From the country to the city, soybeans continue to be innovative. The soy checkoff is now pumping new life into the heart of Hutchinson through the debut of Project Soy: Growing Hutch.  

Setting an example of sustainability for cities statewide, the Minnesota Soybean Research & Promotion Council (MSR&PC) partnered with the Agricultural Utilization Research Institute (AURI) to donate residential and horticultural fertilizer made from soybean meal to the city of Hutchinson. 

“Working with AURI, we are really trying to continuously find new uses for soybeans that aren’t necessarily traditional,” said Mike Youngerberg, MSR&PC senior director of product development & commercialization.  

This collaboration is not the first between MSR&PC, AURI and the city of Hutchinson. Nearly a decade ago, Hutchinson successfully adopted a soy-based road sealant called RePlay, which laid the foundation for a strong relationship.

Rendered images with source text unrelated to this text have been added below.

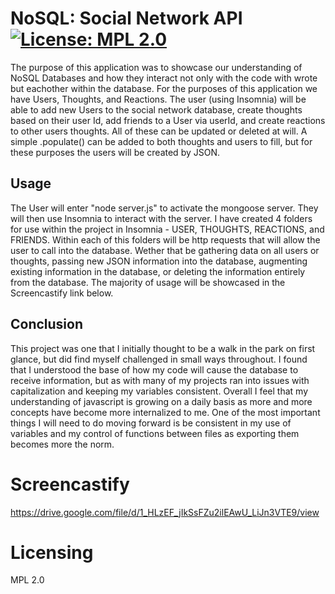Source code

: 
# NoSQL: Social Network API [![License: MPL 2.0](https://img.shields.io/badge/License-MPL_2.0-brightgreen.svg)](https://opensource.org/licenses/MPL-2.0)

The purpose of this application was to showcase our understanding of NoSQL Databases and how they interact not only with the code with wrote but eachother within the database. For the purposes of this application we have Users, Thoughts, and Reactions. The user (using Insomnia) will be able to add new Users to the social network database, create thoughts based on their user Id, add friends to a User via userId, and create reactions to other users thoughts. All of these can be updated or deleted at will. A simple .populate() can be added to both thoughts and users to fill, but for these purposes the users will be created by JSON.

## Usage

The User will enter "node server.js" to activate the mongoose server. They will then use Insomnia to interact with the server. I have created 4 folders for use within the project in Insomnia - USER, THOUGHTS, REACTIONS, and FRIENDS. Within each of this folders will be http requests that will allow the user to call into the database. Wether that be gathering data on all users or thoughts, passing new JSON information into the database, augmenting existing information in the database, or deleting the information entirely from the database. The majority of usage will be showcased in the Screencastify link below.

## Conclusion

This project was one that I initially thought to be a walk in the park on first glance, but did find myself challenged in small ways throughout. I found that I understood the base of how my code will cause the database to receive information, but as with many of my projects ran into issues with capitalization and keeping my variables consistent. Overall I feel that my understanding of javascript is growing on a daily basis as more and more concepts have become more internalized to me. One of the most important things I will need to do moving forward is be consistent in my use of variables and my control of functions between files as exporting them becomes more the norm.

# Screencastify

https://drive.google.com/file/d/1_HLzEF_jIkSsFZu2ilEAwU_LiJn3VTE9/view

# Licensing

MPL 2.0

By using RePlay on city streets, Hutchinson reported saving an estimated 30% on road maintenance costs.  

“That initial project really spawned a great relationship, and this was a natural next step in expanding that relationship even further,” said John Olson, public works manager for the city of Hutchinson. “Why not take care of Minnesota farmers? I grew up on a farm and you don’t drive very far before you see a soybean field around here.” 

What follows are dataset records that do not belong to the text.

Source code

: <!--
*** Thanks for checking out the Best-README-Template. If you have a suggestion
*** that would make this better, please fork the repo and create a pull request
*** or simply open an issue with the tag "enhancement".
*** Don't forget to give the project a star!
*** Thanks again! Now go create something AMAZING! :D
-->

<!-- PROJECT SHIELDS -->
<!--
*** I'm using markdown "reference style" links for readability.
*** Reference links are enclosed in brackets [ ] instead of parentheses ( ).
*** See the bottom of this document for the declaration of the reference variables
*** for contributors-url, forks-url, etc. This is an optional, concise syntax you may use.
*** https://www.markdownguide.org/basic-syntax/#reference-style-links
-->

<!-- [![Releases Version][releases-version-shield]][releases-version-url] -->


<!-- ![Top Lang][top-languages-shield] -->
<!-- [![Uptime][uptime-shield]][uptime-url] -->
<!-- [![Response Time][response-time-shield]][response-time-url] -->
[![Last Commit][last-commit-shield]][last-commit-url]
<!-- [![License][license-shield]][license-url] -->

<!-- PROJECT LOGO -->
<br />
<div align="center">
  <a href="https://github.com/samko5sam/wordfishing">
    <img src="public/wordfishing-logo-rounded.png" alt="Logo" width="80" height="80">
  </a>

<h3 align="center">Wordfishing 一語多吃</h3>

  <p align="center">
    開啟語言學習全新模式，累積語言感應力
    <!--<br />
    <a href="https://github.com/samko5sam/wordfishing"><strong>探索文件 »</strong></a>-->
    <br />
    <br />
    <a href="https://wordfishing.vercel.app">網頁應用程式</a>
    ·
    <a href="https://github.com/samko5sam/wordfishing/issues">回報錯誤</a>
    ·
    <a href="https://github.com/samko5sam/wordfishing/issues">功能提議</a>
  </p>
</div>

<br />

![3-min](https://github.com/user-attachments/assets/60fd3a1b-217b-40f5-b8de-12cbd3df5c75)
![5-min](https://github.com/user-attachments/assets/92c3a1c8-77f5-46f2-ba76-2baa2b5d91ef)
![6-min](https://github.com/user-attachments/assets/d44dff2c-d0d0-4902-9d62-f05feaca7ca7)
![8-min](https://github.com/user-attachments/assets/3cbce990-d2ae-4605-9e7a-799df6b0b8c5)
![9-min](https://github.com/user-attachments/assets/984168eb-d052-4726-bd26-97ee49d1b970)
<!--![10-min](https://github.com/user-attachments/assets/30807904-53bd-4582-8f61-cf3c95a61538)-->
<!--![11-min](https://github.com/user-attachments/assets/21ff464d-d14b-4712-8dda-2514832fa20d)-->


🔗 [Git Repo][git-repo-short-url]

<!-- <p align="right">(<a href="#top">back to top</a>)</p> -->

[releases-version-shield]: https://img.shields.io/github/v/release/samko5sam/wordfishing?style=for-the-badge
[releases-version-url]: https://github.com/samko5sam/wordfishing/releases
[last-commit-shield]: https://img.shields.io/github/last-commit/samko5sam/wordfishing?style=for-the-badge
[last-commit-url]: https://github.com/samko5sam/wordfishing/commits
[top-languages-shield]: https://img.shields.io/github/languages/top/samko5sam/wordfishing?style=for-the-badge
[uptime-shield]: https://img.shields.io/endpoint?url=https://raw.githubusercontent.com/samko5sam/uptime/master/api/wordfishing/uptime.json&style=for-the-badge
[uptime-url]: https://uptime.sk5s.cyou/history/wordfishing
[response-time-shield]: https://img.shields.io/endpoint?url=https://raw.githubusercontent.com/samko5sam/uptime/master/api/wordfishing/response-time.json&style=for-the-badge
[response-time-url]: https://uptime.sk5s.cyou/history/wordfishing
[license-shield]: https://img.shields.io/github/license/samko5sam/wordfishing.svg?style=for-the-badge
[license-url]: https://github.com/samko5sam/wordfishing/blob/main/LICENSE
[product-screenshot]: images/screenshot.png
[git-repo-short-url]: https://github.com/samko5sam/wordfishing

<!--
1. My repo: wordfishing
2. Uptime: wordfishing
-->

About 90 bags of soy-based fertilizer are being applied to various city grounds, covering approximately 450 acres. This includes the cemetery, wastewater treatment plant, airport, school grounds and 42 city parks. By utilizing this fertilizer, Hutchinson is promoting the use of greener, sustainable alternatives within the community, all while supporting Minnesota’s more than 25,000 soybean farmers.  

The goal for public sales of the soy-based fertilizer is spring of 2025.  

“It was a unique opportunity that one might think is small, but will surely have a much bigger impact,” said Youngerberg. “It really fits the bill when it comes to becoming a more sustainable community.”